Effects of laser-ablation target damage on particulate production investigated by laser scattering with deposited thin film and target analysis

Experiments have been carried out to correlate ablated particulate density and size to the number of KrF excimer laser (248 nm, 40 ns, < 1.2 J) pulses incident on a single location of a pure solid aluminum target and to relate particulate production to target surface damage. An analysis of laser ablation deposited aluminum films on silicon substrates was used to determine the density of ablated particulate greater than 0.5 mu m in diameter. For an undamaged target, the laser deposited particulate density was on the order of 8.6 x 10(5) cm(-2) per 1000 shots.
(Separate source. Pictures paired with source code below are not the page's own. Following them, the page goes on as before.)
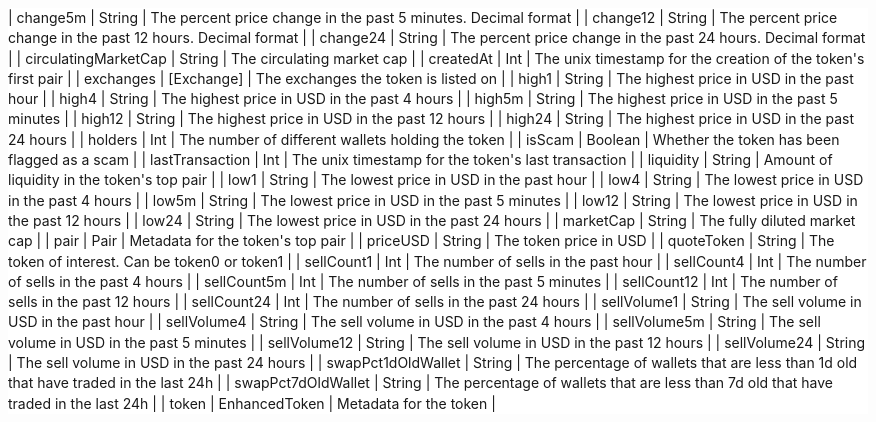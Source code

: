 | change5m             | String        | The percent price change in the past 5 minutes. Decimal format                       |
| change12             | String        | The percent price change in the past 12 hours. Decimal format                        |
| change24             | String        | The percent price change in the past 24 hours. Decimal format                        |
| circulatingMarketCap | String        | The circulating market cap                                                           |
| createdAt            | Int           | The unix timestamp for the creation of the token's first pair                        |
| exchanges            | [Exchange]    | The exchanges the token is listed on                                                 |
| high1                | String        | The highest price in USD in the past hour                                            |
| high4                | String        | The highest price in USD in the past 4 hours                                         |
| high5m               | String        | The highest price in USD in the past 5 minutes                                       |
| high12               | String        | The highest price in USD in the past 12 hours                                        |
| high24               | String        | The highest price in USD in the past 24 hours                                        |
| holders              | Int           | The number of different wallets holding the token                                    |
| isScam               | Boolean       | Whether the token has been flagged as a scam                                         |
| lastTransaction      | Int           | The unix timestamp for the token's last transaction                                  |
| liquidity            | String        | Amount of liquidity in the token's top pair                                          |
| low1                 | String        | The lowest price in USD in the past hour                                             |
| low4                 | String        | The lowest price in USD in the past 4 hours                                          |
| low5m                | String        | The lowest price in USD in the past 5 minutes                                        |
| low12                | String        | The lowest price in USD in the past 12 hours                                         |
| low24                | String        | The lowest price in USD in the past 24 hours                                         |
| marketCap            | String        | The fully diluted market cap                                                         |
| pair                 | Pair          | Metadata for the token's top pair                                                    |
| priceUSD             | String        | The token price in USD                                                               |
| quoteToken           | String        | The token of interest. Can be token0 or token1                                       |
| sellCount1           | Int           | The number of sells in the past hour                                                 |
| sellCount4           | Int           | The number of sells in the past 4 hours                                              |
| sellCount5m          | Int           | The number of sells in the past 5 minutes                                            |
| sellCount12          | Int           | The number of sells in the past 12 hours                                             |
| sellCount24          | Int           | The number of sells in the past 24 hours                                             |
| sellVolume1          | String        | The sell volume in USD in the past hour                                              |
| sellVolume4          | String        | The sell volume in USD in the past 4 hours                                           |
| sellVolume5m         | String        | The sell volume in USD in the past 5 minutes                                         |
| sellVolume12         | String        | The sell volume in USD in the past 12 hours                                          |
| sellVolume24         | String        | The sell volume in USD in the past 24 hours                                          |
| swapPct1dOldWallet   | String        | The percentage of wallets that are less than 1d old that have traded in the last 24h |
| swapPct7dOldWallet   | String        | The percentage of wallets that are less than 7d old that have traded in the last 24h |
| token                | EnhancedToken | Metadata for the token                                                               |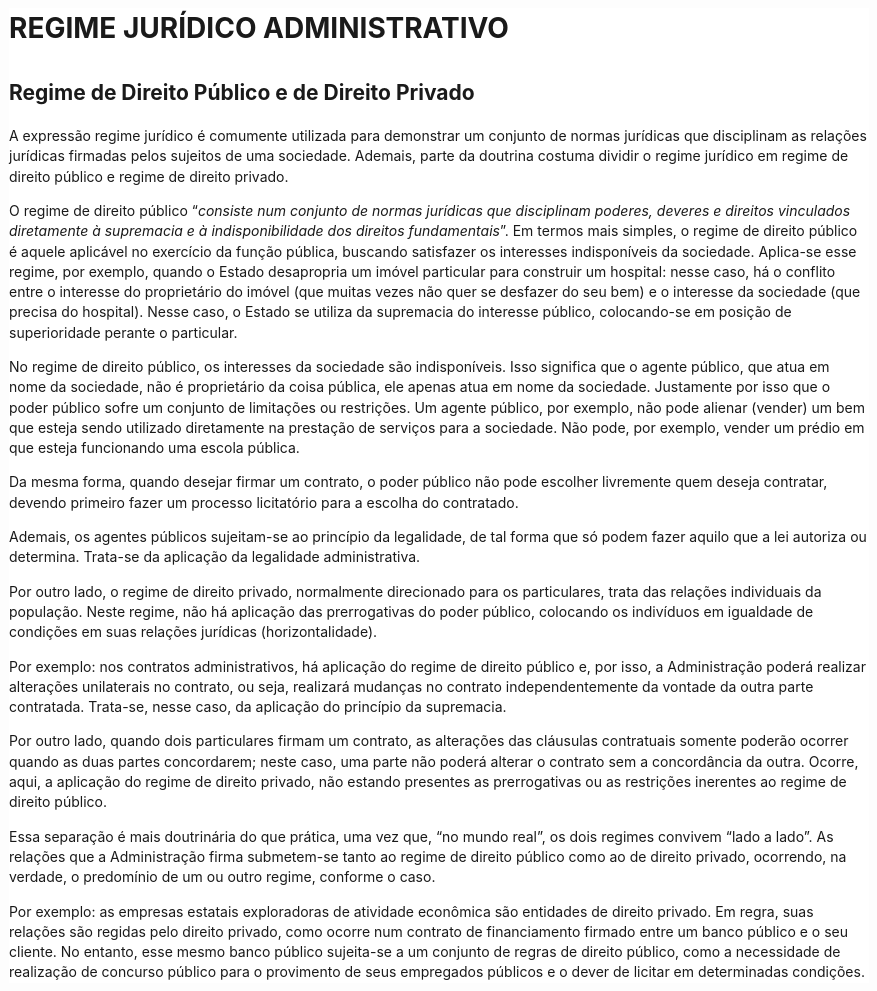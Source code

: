 # REGIME JURÍDICO ADMINISTRATIVO 

## Regime de Direito Público e de Direito Privado 

A expressão regime jurídico é comumente utilizada para demonstrar um conjunto de normas jurídicas que disciplinam as relações jurídicas firmadas pelos sujeitos de uma sociedade. Ademais, parte da doutrina costuma dividir o regime jurídico em regime de direito público e regime de direito privado.

O regime de direito público “_consiste num conjunto de normas jurídicas que disciplinam poderes, deveres e direitos vinculados diretamente à supremacia e à indisponibilidade dos direitos fundamentais_”. Em termos mais simples, o regime de direito público é aquele aplicável no exercício da função pública, buscando satisfazer os interesses indisponíveis da sociedade. Aplica-se esse regime, por exemplo, quando o Estado desapropria um imóvel particular para construir um hospital: nesse caso, há o conflito entre o interesse do proprietário do imóvel (que muitas vezes não quer se desfazer do seu bem) e o interesse da sociedade (que precisa do hospital). Nesse caso, o Estado se utiliza da supremacia do interesse público, colocando-se em posição de superioridade perante o particular.

No regime de direito público, os interesses da sociedade são indisponíveis. Isso significa que o agente público, que atua em nome da sociedade, não é proprietário da coisa pública, ele apenas atua em nome da sociedade. Justamente por isso que o poder público sofre um conjunto de limitações ou restrições. Um agente público, por exemplo, não pode alienar (vender) um bem que esteja sendo utilizado diretamente na prestação de serviços para a sociedade. Não pode, por exemplo, vender um prédio em que esteja funcionando uma escola pública.

Da mesma forma, quando desejar firmar um contrato, o poder público não pode escolher livremente quem deseja contratar, devendo primeiro fazer um processo licitatório para a escolha do contratado.

Ademais, os agentes públicos sujeitam-se ao princípio da legalidade, de tal forma que só podem fazer aquilo que a lei autoriza ou determina. Trata-se da aplicação da legalidade administrativa.

Por outro lado, o regime de direito privado, normalmente direcionado para os particulares, trata das relações individuais da população. Neste regime, não há aplicação das prerrogativas do poder público, colocando os indivíduos em igualdade de condições em suas relações jurídicas (horizontalidade).

Por exemplo: nos contratos administrativos, há aplicação do regime de direito público e, por isso, a Administração poderá realizar alterações unilaterais no contrato, ou seja, realizará mudanças no contrato independentemente da vontade da outra parte contratada. Trata-se, nesse caso, da aplicação do princípio da supremacia.

Por outro lado, quando dois particulares firmam um contrato, as alterações das cláusulas contratuais somente poderão ocorrer quando as duas partes concordarem; neste caso, uma parte não poderá alterar o contrato sem a concordância da outra. Ocorre, aqui, a aplicação do regime de direito privado, não estando presentes as prerrogativas ou as restrições inerentes ao regime de direito público.

Essa separação é mais doutrinária do que prática, uma vez que, “no mundo real”, os dois regimes convivem “lado a lado”. As relações que a Administração firma submetem-se tanto ao regime de direito público como ao de direito privado, ocorrendo, na verdade, o predomínio de um ou outro regime, conforme o caso.

Por exemplo: as empresas estatais exploradoras de atividade econômica são entidades de direito privado. Em regra, suas relações são regidas pelo direito privado, como ocorre num contrato de financiamento firmado entre um banco público e o seu cliente. No entanto, esse mesmo banco público sujeita-se a um conjunto de regras de direito público, como a necessidade de realização de concurso público para o provimento de seus empregados públicos e o dever de licitar em determinadas condições.
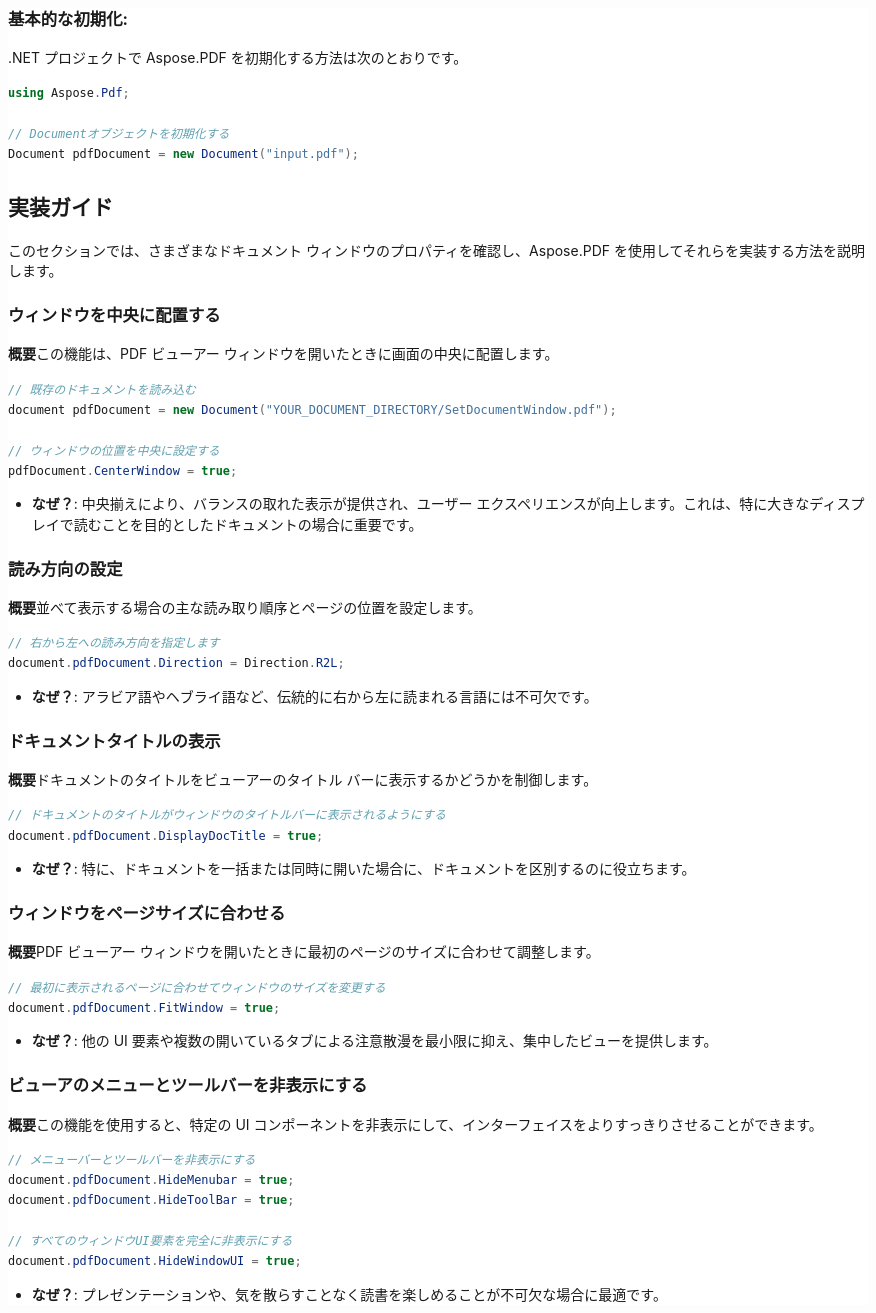 ### 基本的な初期化:
.NET プロジェクトで Aspose.PDF を初期化する方法は次のとおりです。
```csharp
using Aspose.Pdf;

// Documentオブジェクトを初期化する
Document pdfDocument = new Document("input.pdf");
```

## 実装ガイド

このセクションでは、さまざまなドキュメント ウィンドウのプロパティを確認し、Aspose.PDF を使用してそれらを実装する方法を説明します。

### ウィンドウを中央に配置する
**概要**この機能は、PDF ビューアー ウィンドウを開いたときに画面の中央に配置します。
```csharp
// 既存のドキュメントを読み込む
document pdfDocument = new Document("YOUR_DOCUMENT_DIRECTORY/SetDocumentWindow.pdf");

// ウィンドウの位置を中央に設定する
pdfDocument.CenterWindow = true;
```
- **なぜ？**: 中央揃えにより、バランスの取れた表示が提供され、ユーザー エクスペリエンスが向上します。これは、特に大きなディスプレイで読むことを目的としたドキュメントの場合に重要です。

### 読み方向の設定
**概要**並べて表示する場合の主な読み取り順序とページの位置を設定します。
```csharp
// 右から左への読み方向を指定します
document.pdfDocument.Direction = Direction.R2L;
```
- **なぜ？**: アラビア語やヘブライ語など、伝統的に右から左に読まれる言語には不可欠です。

### ドキュメントタイトルの表示
**概要**ドキュメントのタイトルをビューアーのタイトル バーに表示するかどうかを制御します。
```csharp
// ドキュメントのタイトルがウィンドウのタイトルバーに表示されるようにする
document.pdfDocument.DisplayDocTitle = true;
```
- **なぜ？**: 特に、ドキュメントを一括または同時に開いた場合に、ドキュメントを区別するのに役立ちます。

### ウィンドウをページサイズに合わせる
**概要**PDF ビューアー ウィンドウを開いたときに最初のページのサイズに合わせて調整します。
```csharp
// 最初に表示されるページに合わせてウィンドウのサイズを変更する
document.pdfDocument.FitWindow = true;
```
- **なぜ？**: 他の UI 要素や複数の開いているタブによる注意散漫を最小限に抑え、集中したビューを提供します。

### ビューアのメニューとツールバーを非表示にする
**概要**この機能を使用すると、特定の UI コンポーネントを非表示にして、インターフェイスをよりすっきりさせることができます。
```csharp
// メニューバーとツールバーを非表示にする
document.pdfDocument.HideMenubar = true;
document.pdfDocument.HideToolBar = true;

// すべてのウィンドウUI要素を完全に非表示にする
document.pdfDocument.HideWindowUI = true;
```
- **なぜ？**: プレゼンテーションや、気を散らすことなく読書を楽しめることが不可欠な場合に最適です。

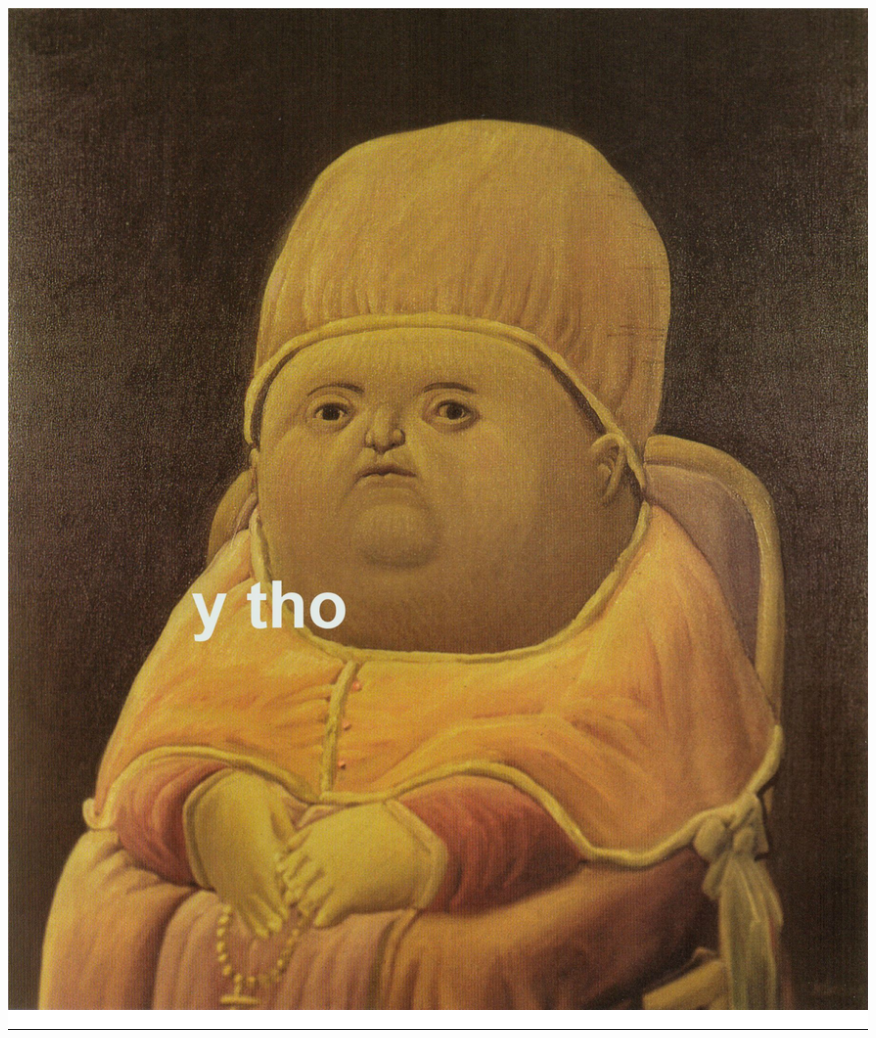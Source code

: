 [![](files/y-tho.jpg) ](https://discuss.elastic.co/t/can-i-run-multiple-elasticsearch-nodes-on-the-same-machine/67)

---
A damaged target (following 1000 laser pulses) produced a density on the order of 1.6 x 10(6) cm(-2) per 1000 shots on the substrate. Dye laser optical scattering was also used to measure, in real time, the velocity of the particulate and the relative particulate density in the laser-ablation plume versus target damage. Results indicated a rapid rise in the production of particulate as target damage was increased up to 3000 laser pulses; after this number of shots the density of particulate in the laser ablation plume saturated. A peak in the scattered light for each stage of target damage occurred 40 mu s after the initial KrF laser pulse, translating to a velocity of about 100 m/s for the smaller particulate (< 1 mu m diameter). The later scattered signal, around 160 mu s was apparently due to the larger particulate (5-15 mu m), traveling at a velocity of approximately 25 m/s. Particulate production is related to the formation of laser ablation-induced cones on the damaged targets. (C) 1996 American Institute of Physics.